**Task description**.
A word-for-word copy of the entries, with images excluded, is the expected answer.

Document images with source code

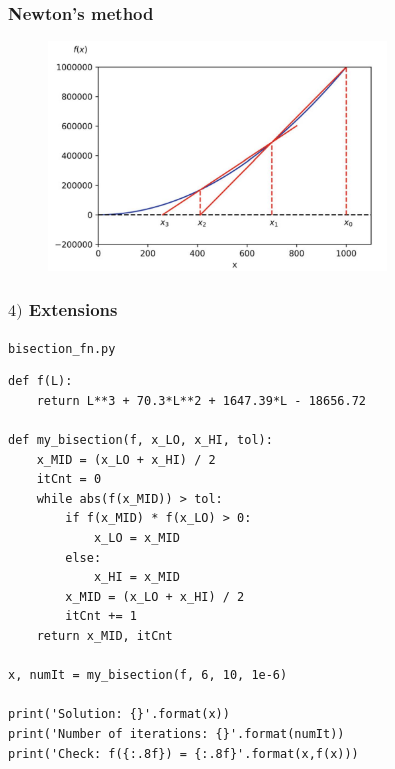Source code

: \documentclass[english,14pt]{beamer}
\begin{document}

\begin{frame}[fragile]

\frametitle{Newton's method}

\begin{figure}[ht]
	\centering
	\includegraphics[width=0.8\textwidth]{figures/NewtonsMethod}
\end{figure}

\end{frame}


\begin{frame}[fragile]

\frametitle{$4)$ Extensions}

\texttt{bisection\_fn.py}
\begin{lstlisting}[style=CStyle,basicstyle=\scriptsize]
def f(L):
    return L**3 + 70.3*L**2 + 1647.39*L - 18656.72

def my_bisection(f, x_LO, x_HI, tol):
    x_MID = (x_LO + x_HI) / 2
    itCnt = 0
    while abs(f(x_MID)) > tol:
        if f(x_MID) * f(x_LO) > 0:
            x_LO = x_MID
        else:
            x_HI = x_MID
        x_MID = (x_LO + x_HI) / 2
        itCnt += 1
    return x_MID, itCnt

x, numIt = my_bisection(f, 6, 10, 1e-6)

print('Solution: {}'.format(x))
print('Number of iterations: {}'.format(numIt))
print('Check: f({:.8f}) = {:.8f}'.format(x,f(x)))
\end{lstlisting}

\end{frame}

\end{document}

**Answer section**.
Source code

: \documentclass[english,14pt]{beamer}
\begin{document}

\begin{frame}[fragile]

\frametitle{Newton's method}

\begin{figure}[ht]
	\centering
	\includegraphics[width=0.8\textwidth]{figures/NewtonsMethod}
\end{figure}

\end{frame}


\begin{frame}[fragile]

\frametitle{$4)$ Extensions}

\texttt{bisection\_fn.py}
\begin{lstlisting}[style=CStyle,basicstyle=\scriptsize]
def f(L):
    return L**3 + 70.3*L**2 + 1647.39*L - 18656.72

def my_bisection(f, x_LO, x_HI, tol):
    x_MID = (x_LO + x_HI) / 2
    itCnt = 0
    while abs(f(x_MID)) > tol:
        if f(x_MID) * f(x_LO) > 0:
            x_LO = x_MID
        else:
            x_HI = x_MID
        x_MID = (x_LO + x_HI) / 2
        itCnt += 1
    return x_MID, itCnt

x, numIt = my_bisection(f, 6, 10, 1e-6)

print('Solution: {}'.format(x))
print('Number of iterations: {}'.format(numIt))
print('Check: f({:.8f}) = {:.8f}'.format(x,f(x)))
\end{lstlisting}

\end{frame}

\end{document}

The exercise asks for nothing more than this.